When Rev. Govett planted our Glastonbury Thorn in 1859, he would not have imagined what the humble looking tree would mean for Taranaki Cathedral today. While the above story of Joseph of Arimathea is of mythic proportions, the myth points to the truth that the gospel of Christ made a home in the Indigenous European world, in the world of the Britons, the Celts and the Picts, well before the Anglo-Saxon arrived.

Our story of Christianity and colonisation in New Zealand is usually framed in terms of Māori versus Pākehā, or the Indigenous versus the Anglo-colonisers. Of course, there is a brutal truth in that, however, what can get lost in the noise is the whakapapa–the genealogy–of what it means to be of European descent. Many European New Zealanders are disconnected from their own indigenous roots in lands and tribes that hail back to the mysterious legends of the United Kingdom and Ireland.

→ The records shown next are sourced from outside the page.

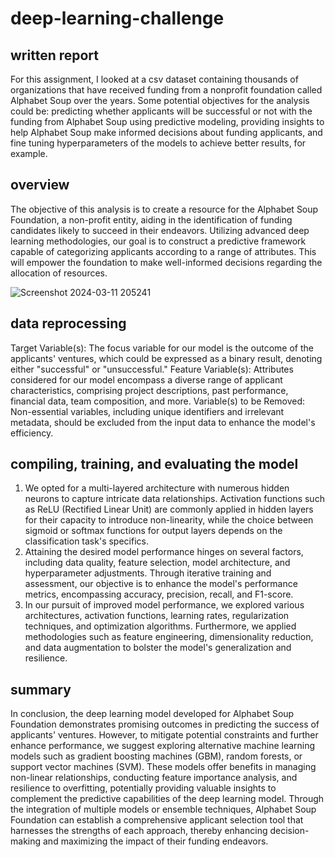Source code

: # deep-learning-challenge

## written report

For this assignment, I looked at a csv dataset containing thousands of organizations that have received funding from a nonprofit foundation called Alphabet Soup over the years. Some potential objectives for the analysis could be: predicting whether applicants will be successful or not with the funding from Alphabet Soup using predictive modeling, providing insights to help Alphabet Soup make informed decisions about funding applicants, and fine tuning hyperparameters of the models to achieve better results, for example.

## overview
The objective of this analysis is to create a resource for the Alphabet Soup Foundation, a non-profit entity, aiding in the identification of funding candidates likely to succeed in their endeavors. Utilizing advanced deep learning methodologies, our goal is to construct a predictive framework capable of categorizing applicants according to a range of attributes. This will empower the foundation to make well-informed decisions regarding the allocation of resources.

![Screenshot 2024-03-11 205241](https://github.com/amyownby/deep-learning-challenge/assets/145077707/222435ff-867c-45e1-b7fe-43262a68e2ac)

## data reprocessing
Target Variable(s): The focus variable for our model is the outcome of the applicants' ventures, which could be expressed as a binary result, denoting either "successful" or "unsuccessful."
Feature Variable(s): Attributes considered for our model encompass a diverse range of applicant characteristics, comprising project descriptions, past performance, financial data, team composition, and more.
Variable(s) to be Removed: Non-essential variables, including unique identifiers and irrelevant metadata, should be excluded from the input data to enhance the model's efficiency.

## compiling, training, and evaluating the model
1. We opted for a multi-layered architecture with numerous hidden neurons to capture intricate data relationships. Activation functions such as ReLU (Rectified Linear Unit) are commonly applied in hidden layers for their capacity to introduce non-linearity, while the choice between sigmoid or softmax functions for output layers depends on the classification task's specifics.
2. Attaining the desired model performance hinges on several factors, including data quality, feature selection, model architecture, and hyperparameter adjustments. Through iterative training and assessment, our objective is to enhance the model's performance metrics, encompassing accuracy, precision, recall, and F1-score.
3. In our pursuit of improved model performance, we explored various architectures, activation functions, learning rates, regularization techniques, and optimization algorithms. Furthermore, we applied methodologies such as feature engineering, dimensionality reduction, and data augmentation to bolster the model's generalization and resilience.

## summary
In conclusion, the deep learning model developed for Alphabet Soup Foundation demonstrates promising outcomes in predicting the success of applicants' ventures. However, to mitigate potential constraints and further enhance performance, we suggest exploring alternative machine learning models such as gradient boosting machines (GBM), random forests, or support vector machines (SVM). These models offer benefits in managing non-linear relationships, conducting feature importance analysis, and resilience to overfitting, potentially providing valuable insights to complement the predictive capabilities of the deep learning model. Through the integration of multiple models or ensemble techniques, Alphabet Soup Foundation can establish a comprehensive applicant selection tool that harnesses the strengths of each approach, thereby enhancing decision-making and maximizing the impact of their funding endeavors.
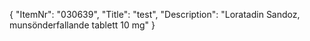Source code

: {
  "ItemNr": "030639",
  "Title": "test",
  "Description": "Loratadin Sandoz, munsönderfallande tablett 10 mg"
}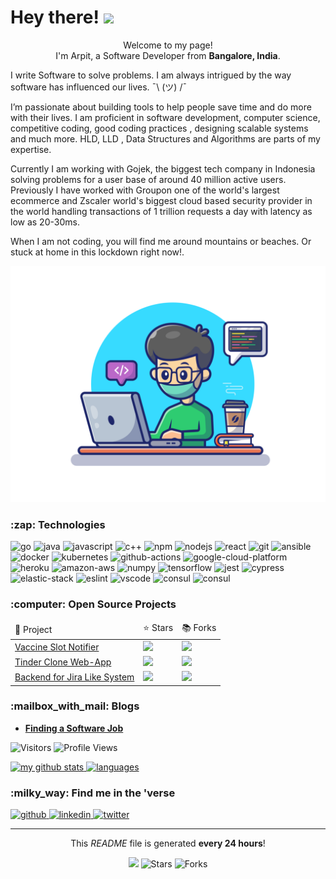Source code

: <h1>Hey there! <img src="https://emojis.slackmojis.com/emojis/images/1531849430/4246/blob-sunglasses.gif?1531849430" width="30"/></h1>

<p align="center">Welcome to my page! </br> I'm Arpit, a Software Developer from <b>Bangalore, India</b>.</p>

<p>
    I write Software to solve problems. I am always intrigued by the way software has influenced our lives.  ¯\ (ツ) /¯

I’m passionate about building tools to help people save time and do more with their lives. I am proficient in software development, computer science, competitive coding, good coding practices , designing scalable systems and much more. HLD, LLD , Data Structures and Algorithms are parts of my expertise.

Currently I am working with Gojek, the biggest tech company in Indonesia solving problems for a user base of around 40 million active users. Previously I have worked with Groupon one of the world's largest ecommerce and Zscaler world's biggest cloud based security provider in the world handling transactions of 1 trillion requests a day with latency as low as 20-30ms.
</p>

When I am not coding, you will find me around mountains or beaches. Or stuck at home in this lockdown right now!.
</p>



<div align="center">
    <img src="https://github.com/arpit20adlakha/arpit20adlakha/blob/main/programmer.png" alt="hey" />
</div>

<!-- TECHNOLOGIES -->
<h3>:zap: Technologies</h3>

<p>
<img alt="go" src="https://img.shields.io/badge/Go-black?logo=go&amp;style=plastic" /> <img alt="java" src="https://img.shields.io/badge/Java-black?logo=java&amp;style=plastic" /> <img alt="javascript" src="https://img.shields.io/badge/Javascript-black?logo=javascript&amp;style=plastic" />  <img alt="c++" src="https://img.shields.io/badge/cpp-black?logo=c++&amp;style=plastic"/> <img alt="npm" src="https://img.shields.io/badge/npm-black?logo=npm&amp;style=plastic" /> <img alt="nodejs" src="https://img.shields.io/badge/Node.js-black?logo=node.js&amp;style=plastic" /> <img alt="react" src="https://img.shields.io/badge/React-black?logo=react&amp;style=plastic" />  <img alt="git" src="https://img.shields.io/badge/Git-black?logo=git&amp;style=plastic" /> <img alt="ansible" src="https://img.shields.io/badge/Ansible-black?logo=ansible&amp;style=plastic" /> <img alt="docker" src="https://img.shields.io/badge/Docker-black?logo=docker&amp;style=plastic" /> <img alt="kubernetes" src="https://img.shields.io/badge/Kubernetes-black?logo=kubernetes&amp;style=plastic" /> <img alt="github-actions" src="https://img.shields.io/badge/Github%20Actions-black?logo=github-actions&amp;style=plastic" /> <img alt="google-cloud-platform" src="https://img.shields.io/badge/GCP-black?logo=google-cloud&amp;style=plastic" /> <img alt="heroku" src="https://img.shields.io/badge/Heroku-black?logo=heroku&amp;style=plastic" /> <img alt="amazon-aws" src="https://img.shields.io/badge/AWS-black?logo=amazon-aws&amp;style=plastic" /> <img alt="numpy" src="https://img.shields.io/badge/NumPy-black?logo=numpy&amp;style=plastic" /> <img alt="tensorflow" src="https://img.shields.io/badge/Tensorflow-black?logo=tensorflow&amp;style=plastic" /> <img alt="jest" src="https://img.shields.io/badge/Jest-black?logo=jest&amp;style=plastic" /> <img alt="cypress" src="https://img.shields.io/badge/Cypress-black?logo=cypress&amp;style=plastic" />  <img alt="elastic-stack" src="https://img.shields.io/badge/Elastic%20Stack-black?logo=elastic-stack&amp;style=plastic" /> <img alt="eslint" src="https://img.shields.io/badge/ESLint-black?logo=eslint&amp;style=plastic" /> <img alt="vscode" src="https://img.shields.io/badge/VSCode-black?logo=visual-studio-code&amp;style=plastic" /> <img alt="consul" src="https://img.shields.io/badge/Consul-black?logo=consul&amp;style=plastic"/> <img alt="consul" src="https://img.shields.io/badge/Consul-black?logo=apache-maven" />
</p>

<!-- PROJECTS -->
<h3>:computer: Open Source Projects</h3>

<table>
    <thead>
        <td>🎁 Project </td>
        <td> ⭐ Stars </td>
        <td> 📚 Forks </td>
    </thead>
    <tr>
        <td><a href="https://github.com/arpit20adlakha/cowin-vaccine-scheduler-repo">Vaccine Slot Notifier</a></td>
        <td><img src="https://img.shields.io/github/stars/arpit20adlakha/cowin-vaccine-scheduler-repo?style=plastic&amp;labelColor=343b41%22" /></td>
        <td><img src="https://img.shields.io/github/forks/arpit20adlakha/cowin-vaccine-scheduler-repo?style=plastic&amp;labelColor=343b41" /></td>
    </tr>
    <tr>
        <td><a href="https://github.com/arpit20adlakha/tinder-clone">Tinder Clone Web-App</a></td>
        <td><img src="https://img.shields.io/github/stars/arpit20adlakha/tinder-clone?style=plastic&amp;labelColor=343b41" /></td>
        <td><img src="https://img.shields.io/github/forks/arpit20adlakha/tinder-clone?style=plastic&amp;labelColor=343b41" /></td>
    </tr>
    <tr>
        <td><a href="https://github.com/arpit20adlakha/Jira">Backend for Jira Like System</a></td>
        <td><img src="https://img.shields.io/github/stars/arpit20adlakha/Jira"?style=plastic&amp;labelColor=343b41" /></td>
        <td><img src="https://img.shields.io/github/forks/arpit20adlakha/Jira"?style=plastic&amp;labelColor=343b41" /></td>
    </tr>
</table>

<!-- POSTS -->
<h3>:mailbox_with_mail: Blogs</h3>

<ul>
    <li>
        <a href="https://arpit-adlakha.medium.com/popular-places-to-find-a-software-job-e4be0543ff7a"><b>Finding a Software Job </b></a>
    </li>
</ul>

<!--START_SECTION:waka-->
<!--END_SECTION:waka-->
<p>
<img alt="Visitors" src="https://visitor-badge.laobi.icu/badge?page_id=arpit20adlakha&color=blue"/>
<img alt="Profile Views" src="https://komarev.com/ghpvc/?username=arpit20adlakha"/>
</p>

<a align="center" href="https://vidhi-mody.netlify.app/">
    <img src="https://github-readme-stats.vercel.app/api?username=arpit20adlakha&show_icons=true&theme=tokyonight" alt="my github stats" width="420"/>&nbsp;<img src="https://github-readme-stats.vercel.app/api/top-langs/?username=arpit20adlakha&layout=compact&theme=tokyonight" alt="languages" height="165">
</a>

<!-- SOCIAL -->
<h3>:milky_way: Find me in the 'verse</h3>

<p>
    <a href="https://github.com/arpit20adlakha" target="_blank">
        <img alt="github" src="https://img.shields.io/github/followers/arpit20adlakha?label=GitHub&amp;style=social" />
    </a><a href="https://www.linkedin.com/in/arpit-adlakha-30691a101/" target="_blank">
        <img alt="linkedin" src="https://img.shields.io/badge/Linkedin-grey?logo=linkedin&amp;style=social" />
    </a><a href="https://twitter.com/arpit20adlakha" target="_blank">
        <img alt="twitter" src="https://img.shields.io/twitter/follow/arpit20adlakha?label=Twitter&amp;style=social" />
    </a>
</p>

<hr />

<!-- FOOTER -->
<p align="center">
    This <i>README</i> file is generated <b>every 24 hours</b>!</br>
</p>
<p align="center">
    <img src="https://github.com/arpit20adlakha/arpit20adlakha/workflows/README%20build/badge.svg" /> 
    <img alt="Stars" src="https://img.shields.io/github/stars/arpit20adlakha/arpit20adlakha?style=flat-square&labelColor=343b41"/> 
    <img alt="Forks" src="https://img.shields.io/github/forks/arpit20adlakha/arpit20adlakha?style=flat-square&labelColor=343b41"/>
</p>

While it sure is no Tōtara, Kauri or Oak, the Glastonbury Thorn, planted in our contested soil, speaks to us on a level more ancient than 1840s colonial history. Christianity predates Anglophonic colonisation, even in England. The pre-colonial tribes of ancient England received the story of Christ and amalgamated it into their narratives well before the Anglo-Saxon invasion. The work of Christ flourished in ancient pre-Western ways.

Our tree reminds us of this.  It reminds us that our history extends well before St Mary’s, the oldest stone church in Aotearoa. We are older than we think. This broad historical view reminds us how the Māori world received Christ through indigenous paradigms that made sense in the old world. Who knew a prickly tree could do that?